A Little Bit More Self Restraint This Time

Today was Éclair day. Google published the Android 2.0 Release 1 SDK. Verizon announced the first Android 2.0 handset. HTC announced they will release port Android 2.0 to the Hero. On the heels of all this hullabaloo I finally went ahead and picked up... Sprint's Hero.

By all accounts the Hero is waaaaaaaaaaaaaaaay inferior to Verizon's Droid. Even inferior to the Samsung Moment that is being released in mere days on Sprint, the self-same carrier of the Hero. After reading the early reviews, however, it appears that the 800MHz SoC and AMOLED display isn't enough to lift the Moment out of mediocrity.

The Hero's camera does suck, no doubt. And Samsung makes a nice camera. However my biggest items of desire were:
  • GPS turn-by-turn navigation, because I can't find my head with a flashlight
  • One central, integrated calendar to keep my day straight at home and work
  • Exchange integration for work info

It sounds like the Moment's GPS is a bit finicky, flaking in and out at times. Exchange integration is supplied by the very capable Moxier Mail but it doesn't sound integrated into the main calendar interface itself.
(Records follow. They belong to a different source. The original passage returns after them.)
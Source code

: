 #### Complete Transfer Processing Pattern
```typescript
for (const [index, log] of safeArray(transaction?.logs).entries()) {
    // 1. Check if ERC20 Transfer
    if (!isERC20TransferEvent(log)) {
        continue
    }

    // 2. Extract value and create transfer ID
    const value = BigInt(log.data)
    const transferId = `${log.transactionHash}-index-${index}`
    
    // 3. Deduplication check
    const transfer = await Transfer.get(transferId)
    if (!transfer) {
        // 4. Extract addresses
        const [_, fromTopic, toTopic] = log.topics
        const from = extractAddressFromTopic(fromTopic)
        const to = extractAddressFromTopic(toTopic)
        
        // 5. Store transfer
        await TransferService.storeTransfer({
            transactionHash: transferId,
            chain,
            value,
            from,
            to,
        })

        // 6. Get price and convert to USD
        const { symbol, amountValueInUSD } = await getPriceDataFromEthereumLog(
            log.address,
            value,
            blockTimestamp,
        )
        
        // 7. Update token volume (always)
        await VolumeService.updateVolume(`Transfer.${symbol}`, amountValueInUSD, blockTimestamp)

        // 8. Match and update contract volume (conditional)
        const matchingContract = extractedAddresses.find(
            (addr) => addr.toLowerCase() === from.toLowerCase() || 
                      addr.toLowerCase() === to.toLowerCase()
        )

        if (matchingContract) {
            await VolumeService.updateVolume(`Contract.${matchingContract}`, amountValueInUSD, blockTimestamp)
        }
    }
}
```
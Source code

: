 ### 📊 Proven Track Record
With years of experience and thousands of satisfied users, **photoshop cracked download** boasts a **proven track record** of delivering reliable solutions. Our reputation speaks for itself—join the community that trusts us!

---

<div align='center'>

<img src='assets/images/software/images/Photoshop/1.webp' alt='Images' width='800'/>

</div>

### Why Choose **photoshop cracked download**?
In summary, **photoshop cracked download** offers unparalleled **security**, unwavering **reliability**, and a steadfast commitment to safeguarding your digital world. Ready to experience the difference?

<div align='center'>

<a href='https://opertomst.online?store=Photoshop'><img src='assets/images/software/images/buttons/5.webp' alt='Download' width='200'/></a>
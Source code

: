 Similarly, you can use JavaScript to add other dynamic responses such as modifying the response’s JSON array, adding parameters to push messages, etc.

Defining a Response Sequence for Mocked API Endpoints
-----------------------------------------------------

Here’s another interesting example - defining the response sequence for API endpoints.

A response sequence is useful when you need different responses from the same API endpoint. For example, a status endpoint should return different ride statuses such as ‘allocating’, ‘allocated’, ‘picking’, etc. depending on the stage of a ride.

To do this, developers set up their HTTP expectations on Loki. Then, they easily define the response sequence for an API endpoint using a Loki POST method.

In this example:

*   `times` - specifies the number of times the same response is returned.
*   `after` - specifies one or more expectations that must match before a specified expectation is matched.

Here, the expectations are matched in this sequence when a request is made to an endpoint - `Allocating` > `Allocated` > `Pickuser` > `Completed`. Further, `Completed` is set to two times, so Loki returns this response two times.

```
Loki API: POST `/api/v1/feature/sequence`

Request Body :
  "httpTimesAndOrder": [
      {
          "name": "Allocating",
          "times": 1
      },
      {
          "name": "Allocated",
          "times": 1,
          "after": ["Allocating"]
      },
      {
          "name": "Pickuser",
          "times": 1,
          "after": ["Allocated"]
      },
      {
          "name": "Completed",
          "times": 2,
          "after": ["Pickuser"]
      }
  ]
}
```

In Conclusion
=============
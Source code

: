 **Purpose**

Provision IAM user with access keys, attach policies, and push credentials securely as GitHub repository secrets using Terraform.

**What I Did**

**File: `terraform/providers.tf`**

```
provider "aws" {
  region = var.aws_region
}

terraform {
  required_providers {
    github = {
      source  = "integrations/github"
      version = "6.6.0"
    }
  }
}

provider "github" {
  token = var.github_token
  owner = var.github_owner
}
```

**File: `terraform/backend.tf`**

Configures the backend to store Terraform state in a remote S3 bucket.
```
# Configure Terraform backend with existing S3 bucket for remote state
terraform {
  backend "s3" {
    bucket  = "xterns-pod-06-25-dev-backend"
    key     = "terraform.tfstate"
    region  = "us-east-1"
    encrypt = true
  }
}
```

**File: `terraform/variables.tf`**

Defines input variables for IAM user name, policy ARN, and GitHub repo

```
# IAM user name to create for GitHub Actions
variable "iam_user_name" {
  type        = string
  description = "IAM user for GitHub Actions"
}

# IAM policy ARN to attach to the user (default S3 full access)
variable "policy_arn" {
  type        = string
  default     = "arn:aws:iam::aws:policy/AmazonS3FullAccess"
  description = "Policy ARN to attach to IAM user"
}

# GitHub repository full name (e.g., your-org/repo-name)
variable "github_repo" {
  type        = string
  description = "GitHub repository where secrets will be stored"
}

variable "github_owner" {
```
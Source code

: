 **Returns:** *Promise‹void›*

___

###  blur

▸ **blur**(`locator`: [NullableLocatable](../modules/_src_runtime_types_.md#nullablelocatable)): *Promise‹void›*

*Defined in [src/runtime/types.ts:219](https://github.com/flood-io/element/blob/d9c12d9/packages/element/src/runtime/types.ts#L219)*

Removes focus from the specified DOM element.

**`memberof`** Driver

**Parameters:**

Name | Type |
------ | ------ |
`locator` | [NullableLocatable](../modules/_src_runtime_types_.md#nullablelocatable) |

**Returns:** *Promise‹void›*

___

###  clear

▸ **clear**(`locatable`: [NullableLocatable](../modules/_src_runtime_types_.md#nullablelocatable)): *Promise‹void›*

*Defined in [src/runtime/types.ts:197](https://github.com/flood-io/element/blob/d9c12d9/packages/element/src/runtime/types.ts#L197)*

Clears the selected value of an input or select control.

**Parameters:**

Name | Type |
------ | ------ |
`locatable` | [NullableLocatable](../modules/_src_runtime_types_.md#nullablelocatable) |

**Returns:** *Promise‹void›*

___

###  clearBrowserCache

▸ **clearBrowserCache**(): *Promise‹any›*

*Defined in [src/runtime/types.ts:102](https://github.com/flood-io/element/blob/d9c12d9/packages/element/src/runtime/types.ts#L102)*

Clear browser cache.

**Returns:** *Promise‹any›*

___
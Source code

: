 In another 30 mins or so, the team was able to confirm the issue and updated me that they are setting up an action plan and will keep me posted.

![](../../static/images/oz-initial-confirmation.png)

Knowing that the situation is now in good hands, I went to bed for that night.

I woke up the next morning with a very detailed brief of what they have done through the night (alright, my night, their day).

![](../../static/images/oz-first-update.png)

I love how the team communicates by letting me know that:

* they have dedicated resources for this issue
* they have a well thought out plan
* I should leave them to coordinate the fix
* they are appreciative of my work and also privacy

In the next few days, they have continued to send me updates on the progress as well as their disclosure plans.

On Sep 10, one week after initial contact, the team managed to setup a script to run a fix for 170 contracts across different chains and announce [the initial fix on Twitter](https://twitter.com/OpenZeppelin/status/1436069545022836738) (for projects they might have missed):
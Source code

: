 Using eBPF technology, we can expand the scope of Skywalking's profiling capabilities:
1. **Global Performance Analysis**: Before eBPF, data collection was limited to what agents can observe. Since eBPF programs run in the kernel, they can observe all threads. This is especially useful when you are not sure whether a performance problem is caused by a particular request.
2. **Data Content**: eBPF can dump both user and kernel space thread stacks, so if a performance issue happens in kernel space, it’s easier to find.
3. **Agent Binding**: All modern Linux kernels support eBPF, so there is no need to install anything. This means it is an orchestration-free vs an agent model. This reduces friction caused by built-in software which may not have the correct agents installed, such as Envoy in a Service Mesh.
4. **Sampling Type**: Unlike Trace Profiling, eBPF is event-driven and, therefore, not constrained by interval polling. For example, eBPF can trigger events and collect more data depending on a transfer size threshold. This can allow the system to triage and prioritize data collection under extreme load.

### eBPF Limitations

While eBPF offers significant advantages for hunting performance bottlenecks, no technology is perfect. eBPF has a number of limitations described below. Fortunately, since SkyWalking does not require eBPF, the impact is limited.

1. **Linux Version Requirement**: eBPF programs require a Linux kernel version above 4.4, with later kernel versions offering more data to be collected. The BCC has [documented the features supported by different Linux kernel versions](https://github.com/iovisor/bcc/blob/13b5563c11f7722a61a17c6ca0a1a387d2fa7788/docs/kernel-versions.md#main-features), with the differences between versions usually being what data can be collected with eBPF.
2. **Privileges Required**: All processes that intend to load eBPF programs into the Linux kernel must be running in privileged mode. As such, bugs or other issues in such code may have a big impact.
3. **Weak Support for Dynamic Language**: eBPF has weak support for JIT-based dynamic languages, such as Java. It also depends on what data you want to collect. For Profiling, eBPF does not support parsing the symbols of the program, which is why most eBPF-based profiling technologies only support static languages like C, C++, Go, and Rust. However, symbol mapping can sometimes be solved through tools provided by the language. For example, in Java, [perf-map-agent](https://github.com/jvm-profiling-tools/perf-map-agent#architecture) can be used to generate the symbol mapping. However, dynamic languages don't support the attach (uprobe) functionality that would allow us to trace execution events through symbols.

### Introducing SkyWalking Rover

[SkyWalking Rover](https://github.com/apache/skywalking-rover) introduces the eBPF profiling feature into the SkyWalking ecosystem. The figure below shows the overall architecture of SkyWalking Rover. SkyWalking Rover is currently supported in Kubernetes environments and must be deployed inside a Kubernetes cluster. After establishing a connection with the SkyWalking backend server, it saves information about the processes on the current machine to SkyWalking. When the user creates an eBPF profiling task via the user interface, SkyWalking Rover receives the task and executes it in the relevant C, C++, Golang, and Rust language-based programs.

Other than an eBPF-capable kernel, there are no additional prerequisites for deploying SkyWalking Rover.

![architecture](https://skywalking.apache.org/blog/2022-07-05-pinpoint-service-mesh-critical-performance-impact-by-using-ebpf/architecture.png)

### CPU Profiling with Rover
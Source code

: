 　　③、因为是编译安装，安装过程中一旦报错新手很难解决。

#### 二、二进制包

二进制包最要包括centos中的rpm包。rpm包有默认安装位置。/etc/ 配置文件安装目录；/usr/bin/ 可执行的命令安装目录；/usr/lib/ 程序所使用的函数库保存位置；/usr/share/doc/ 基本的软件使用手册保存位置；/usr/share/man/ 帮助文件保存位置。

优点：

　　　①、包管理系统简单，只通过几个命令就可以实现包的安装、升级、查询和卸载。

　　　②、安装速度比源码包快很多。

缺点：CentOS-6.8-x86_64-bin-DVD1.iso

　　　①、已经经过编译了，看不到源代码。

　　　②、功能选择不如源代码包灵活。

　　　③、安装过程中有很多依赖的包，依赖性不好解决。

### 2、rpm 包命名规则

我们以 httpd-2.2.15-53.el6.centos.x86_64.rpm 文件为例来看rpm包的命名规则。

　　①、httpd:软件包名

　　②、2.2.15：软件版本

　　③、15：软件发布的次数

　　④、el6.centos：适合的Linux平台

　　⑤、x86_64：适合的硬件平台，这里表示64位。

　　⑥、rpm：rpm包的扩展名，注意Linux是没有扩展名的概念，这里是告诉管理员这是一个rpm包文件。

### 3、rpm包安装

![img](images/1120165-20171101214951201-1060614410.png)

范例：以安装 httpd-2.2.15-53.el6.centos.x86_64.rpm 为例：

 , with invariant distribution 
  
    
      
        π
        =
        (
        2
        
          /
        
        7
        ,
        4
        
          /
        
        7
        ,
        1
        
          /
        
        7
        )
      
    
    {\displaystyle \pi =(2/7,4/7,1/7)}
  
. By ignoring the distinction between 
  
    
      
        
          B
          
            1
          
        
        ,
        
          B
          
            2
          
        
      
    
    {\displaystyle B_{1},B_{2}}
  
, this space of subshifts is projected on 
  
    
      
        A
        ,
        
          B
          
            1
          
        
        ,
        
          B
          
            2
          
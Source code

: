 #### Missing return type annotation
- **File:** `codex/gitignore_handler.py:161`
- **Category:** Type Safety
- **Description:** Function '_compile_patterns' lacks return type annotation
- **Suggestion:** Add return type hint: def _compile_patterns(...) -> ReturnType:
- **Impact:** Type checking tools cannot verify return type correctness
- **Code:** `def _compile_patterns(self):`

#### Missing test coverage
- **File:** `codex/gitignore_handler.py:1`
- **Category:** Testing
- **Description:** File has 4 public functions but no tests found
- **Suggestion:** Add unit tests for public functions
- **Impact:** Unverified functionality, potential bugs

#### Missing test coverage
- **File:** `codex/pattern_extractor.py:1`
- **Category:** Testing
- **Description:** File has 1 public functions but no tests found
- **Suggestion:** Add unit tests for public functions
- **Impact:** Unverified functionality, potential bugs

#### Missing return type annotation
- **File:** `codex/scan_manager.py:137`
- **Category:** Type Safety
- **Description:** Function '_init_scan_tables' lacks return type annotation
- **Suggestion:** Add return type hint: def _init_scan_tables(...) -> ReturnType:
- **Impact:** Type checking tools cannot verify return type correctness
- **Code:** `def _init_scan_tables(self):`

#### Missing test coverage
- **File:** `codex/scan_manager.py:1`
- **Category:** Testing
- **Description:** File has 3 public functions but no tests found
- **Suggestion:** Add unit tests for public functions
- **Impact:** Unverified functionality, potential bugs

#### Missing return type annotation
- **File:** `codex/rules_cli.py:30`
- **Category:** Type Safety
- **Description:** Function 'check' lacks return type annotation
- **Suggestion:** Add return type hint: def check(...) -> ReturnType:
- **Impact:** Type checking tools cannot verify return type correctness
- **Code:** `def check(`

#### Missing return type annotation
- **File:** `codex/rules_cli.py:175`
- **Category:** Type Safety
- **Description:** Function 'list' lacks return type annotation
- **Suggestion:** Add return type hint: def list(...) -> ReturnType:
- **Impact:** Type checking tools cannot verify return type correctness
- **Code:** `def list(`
The AMOLED display reportedly washes out in direct light as well, and the keyboard has added considerable bulk to the package.

On top of this there are several forums that swear up and down that Samsung has a habit of abandoning their handsets, pursuing new hardware releases instead of updating old once. On the opposite side of the scale HTC has already announced Éclair support coming soon, so they appear to have a bit more dedication to their userbase.

The Moment has the hardware in spades, and I hate the fact that HTC's Android handsets use a Qualcomm 528MHz CPU that shares cycles with the modem on-die. All my engineer instincts tell me to get the Moment. However... my engineer instincts also told me to pick the iRiver iFP over an iPod, the n810 over an iPhone, HPNA 2.0 over 802.11b, VIA EPIA over AMD or Intel. A pretty poor track record as far as instincts go. Specs may win on paper, but market share is what gives a device longevity and sustainability.